General mayhem followed while nightclothes were found and trips to the outhouse were made. Liz made herself useful by preparing a bottle for Oliver and feeding him. The bedtime routine, if the ordeal could be called that, went on for half an hour, with each of the children finding excuses to remain awake, even Leah managing to do so without the ability to talk.

Finally Rev. Sinclair, who appeared to be rising steadily to a boiling point, exploded.

“Silence! This instant!” There was more desperation in his tone than authority, but seemingly the children sensed they had pushed him to his limit because there was indeed instant acquiescence to his order. “I am turning down the lamp. The first one who makes a sound after that will be spanked!”

He went to the table and turned down the lamp until there was just shadowy light in the cabin. Only then, as he lifted his head, did he become aware once more of Liz’s presence. She had been sitting so quietly feeding the baby, he must have forgotten about her—at least he must have wanted to forget about her.

They exchanged looks filled with questions both were afraid to ask.

But of course they must eventually be asked, and as Sinclair knew, the task fell to him as host.

“I’ll go to the barn,” he said simply.

“I appreciate your not turning me out.”

“Did you truly think I would do such a thing?” He seemed both incredulous and hurt at this.

“I . . . didn’t know what to think with Mrs. Sinclair gone.”

He sighed. “I suppose our previous encounters might not have led you to believe otherwise, but I assure you, Liz, I am not the kind of man to put a helpless woman out in the cold.”

“People might talk if I stay.”

Then he did smile, but it was too cynical of a gesture to do him any good. He even chuckled, but the sound was as dry as a dead branch. “They already are talking.”

“Oh.” She had nothing to say to that cryptic statement and thought silence was the best approach anyway.

“In any case, I’ll sleep in the barn. If tongues wish to waggle over that, then so be it. I hardly care.” He quickly grabbed a couple of blankets, then headed to the door where he paused. “Your bed comes not without a price.” His gaze swept the room. “You will be at the mercy of the menagerie here.”

He swiftly exited, as if fearing she might choose the cold night instead.
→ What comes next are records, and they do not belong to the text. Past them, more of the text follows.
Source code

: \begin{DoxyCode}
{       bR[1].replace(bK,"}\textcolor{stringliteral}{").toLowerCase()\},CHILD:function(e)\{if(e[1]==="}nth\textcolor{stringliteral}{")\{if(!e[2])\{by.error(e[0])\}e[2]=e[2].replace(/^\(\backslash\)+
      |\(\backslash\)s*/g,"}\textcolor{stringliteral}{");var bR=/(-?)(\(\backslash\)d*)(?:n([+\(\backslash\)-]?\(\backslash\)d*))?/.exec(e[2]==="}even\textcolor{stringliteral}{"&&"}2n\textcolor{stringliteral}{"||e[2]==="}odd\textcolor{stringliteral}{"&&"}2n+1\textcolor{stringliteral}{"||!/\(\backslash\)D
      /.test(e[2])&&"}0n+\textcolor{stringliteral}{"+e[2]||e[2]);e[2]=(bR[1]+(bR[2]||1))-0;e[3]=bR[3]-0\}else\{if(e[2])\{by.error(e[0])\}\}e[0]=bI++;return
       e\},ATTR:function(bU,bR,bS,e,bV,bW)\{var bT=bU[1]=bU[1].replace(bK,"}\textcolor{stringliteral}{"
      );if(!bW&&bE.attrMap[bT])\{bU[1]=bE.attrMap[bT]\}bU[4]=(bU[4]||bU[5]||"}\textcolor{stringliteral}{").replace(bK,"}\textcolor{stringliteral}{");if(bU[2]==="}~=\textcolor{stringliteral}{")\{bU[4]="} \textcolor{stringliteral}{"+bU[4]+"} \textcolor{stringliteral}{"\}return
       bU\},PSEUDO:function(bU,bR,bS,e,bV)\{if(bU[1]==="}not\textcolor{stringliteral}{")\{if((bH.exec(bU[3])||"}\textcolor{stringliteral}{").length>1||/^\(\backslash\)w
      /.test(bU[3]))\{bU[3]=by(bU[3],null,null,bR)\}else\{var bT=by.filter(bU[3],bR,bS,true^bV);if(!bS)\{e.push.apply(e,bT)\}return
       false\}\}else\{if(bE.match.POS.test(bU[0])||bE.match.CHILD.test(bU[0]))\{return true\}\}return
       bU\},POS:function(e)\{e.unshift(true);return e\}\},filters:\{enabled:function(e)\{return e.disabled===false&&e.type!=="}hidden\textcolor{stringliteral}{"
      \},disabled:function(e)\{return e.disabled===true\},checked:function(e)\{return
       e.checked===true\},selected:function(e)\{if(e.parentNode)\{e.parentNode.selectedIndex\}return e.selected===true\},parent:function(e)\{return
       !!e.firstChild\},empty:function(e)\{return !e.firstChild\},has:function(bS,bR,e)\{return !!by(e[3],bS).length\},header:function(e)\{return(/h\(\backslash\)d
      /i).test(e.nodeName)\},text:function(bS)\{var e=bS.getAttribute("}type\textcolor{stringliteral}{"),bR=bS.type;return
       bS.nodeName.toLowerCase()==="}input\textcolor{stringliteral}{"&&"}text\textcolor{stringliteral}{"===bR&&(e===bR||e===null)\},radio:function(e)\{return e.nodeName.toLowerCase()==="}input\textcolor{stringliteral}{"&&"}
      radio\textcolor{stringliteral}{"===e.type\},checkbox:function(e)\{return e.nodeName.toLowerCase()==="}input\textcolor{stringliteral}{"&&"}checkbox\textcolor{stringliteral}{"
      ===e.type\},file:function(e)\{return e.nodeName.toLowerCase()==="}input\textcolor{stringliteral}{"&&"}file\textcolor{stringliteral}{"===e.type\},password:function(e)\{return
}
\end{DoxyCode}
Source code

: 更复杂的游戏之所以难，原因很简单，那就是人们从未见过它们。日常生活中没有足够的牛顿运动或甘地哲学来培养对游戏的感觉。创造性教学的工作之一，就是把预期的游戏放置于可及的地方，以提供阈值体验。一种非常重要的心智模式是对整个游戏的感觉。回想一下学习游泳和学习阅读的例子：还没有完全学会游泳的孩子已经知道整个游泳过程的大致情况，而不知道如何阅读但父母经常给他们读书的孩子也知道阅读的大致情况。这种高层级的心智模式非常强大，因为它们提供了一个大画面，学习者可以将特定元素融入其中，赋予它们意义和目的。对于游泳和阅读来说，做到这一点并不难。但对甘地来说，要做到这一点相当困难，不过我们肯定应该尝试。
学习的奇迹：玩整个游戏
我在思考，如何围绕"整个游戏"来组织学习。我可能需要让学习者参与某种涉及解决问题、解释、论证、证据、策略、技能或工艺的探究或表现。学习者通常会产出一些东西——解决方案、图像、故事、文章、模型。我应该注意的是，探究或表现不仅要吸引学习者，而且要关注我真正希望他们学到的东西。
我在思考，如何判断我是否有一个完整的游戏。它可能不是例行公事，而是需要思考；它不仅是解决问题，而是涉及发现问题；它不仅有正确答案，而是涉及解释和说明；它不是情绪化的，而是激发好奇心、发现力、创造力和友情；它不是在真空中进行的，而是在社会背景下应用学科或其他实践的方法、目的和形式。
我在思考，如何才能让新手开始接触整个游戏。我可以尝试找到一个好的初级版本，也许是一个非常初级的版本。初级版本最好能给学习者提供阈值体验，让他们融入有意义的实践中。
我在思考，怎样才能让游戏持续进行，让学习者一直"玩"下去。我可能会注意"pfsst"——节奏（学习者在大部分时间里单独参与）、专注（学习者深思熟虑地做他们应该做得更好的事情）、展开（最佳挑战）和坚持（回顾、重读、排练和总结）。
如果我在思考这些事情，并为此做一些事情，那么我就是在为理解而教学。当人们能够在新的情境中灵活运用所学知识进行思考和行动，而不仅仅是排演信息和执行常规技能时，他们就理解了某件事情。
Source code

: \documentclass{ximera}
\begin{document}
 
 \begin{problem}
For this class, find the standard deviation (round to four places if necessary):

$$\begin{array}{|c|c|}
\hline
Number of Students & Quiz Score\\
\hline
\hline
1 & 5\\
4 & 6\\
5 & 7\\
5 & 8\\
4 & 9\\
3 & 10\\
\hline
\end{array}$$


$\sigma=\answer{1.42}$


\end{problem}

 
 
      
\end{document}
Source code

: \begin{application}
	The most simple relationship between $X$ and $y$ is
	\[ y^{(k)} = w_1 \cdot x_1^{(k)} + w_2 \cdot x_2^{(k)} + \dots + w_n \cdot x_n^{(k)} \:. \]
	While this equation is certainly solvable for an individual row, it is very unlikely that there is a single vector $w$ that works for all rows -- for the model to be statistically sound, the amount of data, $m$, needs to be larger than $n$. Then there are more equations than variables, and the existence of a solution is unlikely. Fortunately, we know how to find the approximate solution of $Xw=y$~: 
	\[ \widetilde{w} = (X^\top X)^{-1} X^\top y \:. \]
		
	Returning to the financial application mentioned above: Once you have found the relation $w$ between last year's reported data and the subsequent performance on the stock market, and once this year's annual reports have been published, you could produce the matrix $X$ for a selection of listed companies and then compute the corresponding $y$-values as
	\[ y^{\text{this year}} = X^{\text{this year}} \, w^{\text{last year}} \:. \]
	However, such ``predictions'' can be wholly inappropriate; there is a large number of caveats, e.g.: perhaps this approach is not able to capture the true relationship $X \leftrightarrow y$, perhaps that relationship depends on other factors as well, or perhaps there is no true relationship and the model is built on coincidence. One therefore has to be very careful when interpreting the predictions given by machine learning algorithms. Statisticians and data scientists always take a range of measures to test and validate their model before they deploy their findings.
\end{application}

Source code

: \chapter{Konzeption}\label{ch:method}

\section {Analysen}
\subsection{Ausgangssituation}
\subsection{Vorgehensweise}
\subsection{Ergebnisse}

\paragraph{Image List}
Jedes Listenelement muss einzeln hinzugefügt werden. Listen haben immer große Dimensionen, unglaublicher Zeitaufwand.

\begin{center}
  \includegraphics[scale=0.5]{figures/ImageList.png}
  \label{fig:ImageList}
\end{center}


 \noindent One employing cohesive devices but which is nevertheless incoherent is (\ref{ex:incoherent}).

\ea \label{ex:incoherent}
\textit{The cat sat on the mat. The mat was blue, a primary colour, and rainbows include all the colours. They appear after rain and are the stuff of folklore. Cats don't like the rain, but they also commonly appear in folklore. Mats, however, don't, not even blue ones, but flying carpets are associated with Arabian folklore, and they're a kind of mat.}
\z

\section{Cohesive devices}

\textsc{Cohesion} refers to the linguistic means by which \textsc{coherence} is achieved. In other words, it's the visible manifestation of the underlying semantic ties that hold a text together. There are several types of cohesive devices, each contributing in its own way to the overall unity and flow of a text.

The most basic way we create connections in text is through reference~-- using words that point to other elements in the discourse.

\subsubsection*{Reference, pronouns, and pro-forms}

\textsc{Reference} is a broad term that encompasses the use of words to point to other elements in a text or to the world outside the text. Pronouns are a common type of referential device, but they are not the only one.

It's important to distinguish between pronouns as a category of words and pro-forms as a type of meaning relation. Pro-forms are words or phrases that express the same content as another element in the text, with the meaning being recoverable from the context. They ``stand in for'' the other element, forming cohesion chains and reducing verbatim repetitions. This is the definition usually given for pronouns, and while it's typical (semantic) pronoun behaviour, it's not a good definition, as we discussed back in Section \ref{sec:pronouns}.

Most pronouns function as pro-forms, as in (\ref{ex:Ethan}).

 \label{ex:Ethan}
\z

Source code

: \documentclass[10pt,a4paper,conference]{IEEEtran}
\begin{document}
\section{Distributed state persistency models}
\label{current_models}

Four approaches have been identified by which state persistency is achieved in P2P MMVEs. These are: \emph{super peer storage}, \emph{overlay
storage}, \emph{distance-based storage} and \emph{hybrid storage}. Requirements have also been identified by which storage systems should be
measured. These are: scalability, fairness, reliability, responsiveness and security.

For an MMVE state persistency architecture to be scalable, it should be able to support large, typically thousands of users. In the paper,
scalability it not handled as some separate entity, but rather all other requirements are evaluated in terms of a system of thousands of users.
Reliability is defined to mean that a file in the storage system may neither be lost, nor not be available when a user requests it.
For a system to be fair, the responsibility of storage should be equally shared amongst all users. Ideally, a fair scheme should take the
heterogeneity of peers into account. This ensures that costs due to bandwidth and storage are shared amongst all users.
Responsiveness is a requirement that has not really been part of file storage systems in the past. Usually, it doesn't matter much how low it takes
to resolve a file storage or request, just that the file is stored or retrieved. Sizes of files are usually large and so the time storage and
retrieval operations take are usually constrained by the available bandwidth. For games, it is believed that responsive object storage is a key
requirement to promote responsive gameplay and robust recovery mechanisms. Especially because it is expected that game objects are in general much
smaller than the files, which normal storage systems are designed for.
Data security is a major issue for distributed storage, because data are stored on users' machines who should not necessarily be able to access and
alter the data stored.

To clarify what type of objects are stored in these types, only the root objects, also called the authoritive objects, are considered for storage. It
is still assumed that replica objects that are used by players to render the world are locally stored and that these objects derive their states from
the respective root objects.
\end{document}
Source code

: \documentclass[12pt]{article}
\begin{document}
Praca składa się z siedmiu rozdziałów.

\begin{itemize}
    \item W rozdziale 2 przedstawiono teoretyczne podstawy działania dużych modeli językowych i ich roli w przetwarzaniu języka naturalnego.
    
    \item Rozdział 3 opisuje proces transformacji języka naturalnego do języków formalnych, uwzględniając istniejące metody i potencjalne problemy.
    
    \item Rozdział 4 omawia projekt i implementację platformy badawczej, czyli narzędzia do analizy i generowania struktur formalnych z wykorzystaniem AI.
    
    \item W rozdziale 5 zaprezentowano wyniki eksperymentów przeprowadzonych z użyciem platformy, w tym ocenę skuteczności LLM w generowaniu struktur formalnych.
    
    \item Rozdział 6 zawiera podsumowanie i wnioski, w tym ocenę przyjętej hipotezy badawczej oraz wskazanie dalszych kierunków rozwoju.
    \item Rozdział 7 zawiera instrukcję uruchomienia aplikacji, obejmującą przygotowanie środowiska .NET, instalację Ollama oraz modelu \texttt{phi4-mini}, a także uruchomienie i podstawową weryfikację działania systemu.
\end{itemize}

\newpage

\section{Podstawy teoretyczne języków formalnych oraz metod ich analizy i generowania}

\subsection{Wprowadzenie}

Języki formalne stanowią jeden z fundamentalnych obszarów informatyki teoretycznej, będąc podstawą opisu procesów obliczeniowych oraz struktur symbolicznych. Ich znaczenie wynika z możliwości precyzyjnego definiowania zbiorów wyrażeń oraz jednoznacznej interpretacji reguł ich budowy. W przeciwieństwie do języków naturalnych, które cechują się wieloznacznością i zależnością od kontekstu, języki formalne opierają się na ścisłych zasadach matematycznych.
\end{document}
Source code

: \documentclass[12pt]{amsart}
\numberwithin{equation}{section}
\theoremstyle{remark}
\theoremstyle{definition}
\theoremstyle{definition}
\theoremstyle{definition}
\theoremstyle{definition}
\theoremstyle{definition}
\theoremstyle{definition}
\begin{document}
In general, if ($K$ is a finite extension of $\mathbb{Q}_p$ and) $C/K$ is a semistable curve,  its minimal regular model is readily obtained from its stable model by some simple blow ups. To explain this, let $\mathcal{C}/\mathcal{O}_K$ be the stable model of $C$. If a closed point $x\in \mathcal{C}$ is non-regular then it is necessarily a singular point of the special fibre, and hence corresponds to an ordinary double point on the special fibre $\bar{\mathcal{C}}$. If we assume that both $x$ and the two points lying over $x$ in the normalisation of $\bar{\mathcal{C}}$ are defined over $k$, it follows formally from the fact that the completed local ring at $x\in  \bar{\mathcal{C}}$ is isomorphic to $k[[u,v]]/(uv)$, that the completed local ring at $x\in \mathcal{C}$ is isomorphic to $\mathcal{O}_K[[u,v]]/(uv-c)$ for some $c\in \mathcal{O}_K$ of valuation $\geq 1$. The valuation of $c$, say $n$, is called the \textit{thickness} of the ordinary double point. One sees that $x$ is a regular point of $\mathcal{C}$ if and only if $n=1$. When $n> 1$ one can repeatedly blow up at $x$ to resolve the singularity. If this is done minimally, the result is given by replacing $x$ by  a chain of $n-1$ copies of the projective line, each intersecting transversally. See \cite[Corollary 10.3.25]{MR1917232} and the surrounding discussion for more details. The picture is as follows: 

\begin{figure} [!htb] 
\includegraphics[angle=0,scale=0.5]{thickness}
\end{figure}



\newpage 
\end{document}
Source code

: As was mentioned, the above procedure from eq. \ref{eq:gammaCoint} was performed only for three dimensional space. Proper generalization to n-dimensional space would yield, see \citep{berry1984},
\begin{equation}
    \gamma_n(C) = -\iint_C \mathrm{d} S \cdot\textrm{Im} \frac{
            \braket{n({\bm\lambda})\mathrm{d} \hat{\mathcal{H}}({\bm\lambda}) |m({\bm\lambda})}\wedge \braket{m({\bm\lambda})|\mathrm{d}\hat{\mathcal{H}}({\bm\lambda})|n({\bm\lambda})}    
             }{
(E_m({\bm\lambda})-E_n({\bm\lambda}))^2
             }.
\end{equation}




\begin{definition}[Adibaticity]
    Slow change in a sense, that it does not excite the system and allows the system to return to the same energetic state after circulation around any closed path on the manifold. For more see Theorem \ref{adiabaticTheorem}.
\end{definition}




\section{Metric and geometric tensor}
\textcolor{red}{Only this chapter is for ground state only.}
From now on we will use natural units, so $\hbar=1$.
No such thought had entered Liz’s mind. Rev. Sinclair could not begin to imagine the kind of quarters she had escaped from. A night with five children, even if they kept her awake all night, would be absolutely heavenly by comparison.

CHAPTER

34

B
ENJAMIN THOUGHT IT WAS FITTING
that even in the respite of the quiet barn he found no peace. By the time the first light of dawn penetrated the cracks in the log walls, he’d only found a few hours of fitful sleep. Wide awake now, he knew he should return to the cabin and feed Oliver. But the thought of facing his unhappy children once again nearly paralyzed him. If only Liz knew how grateful he was for her in those moments.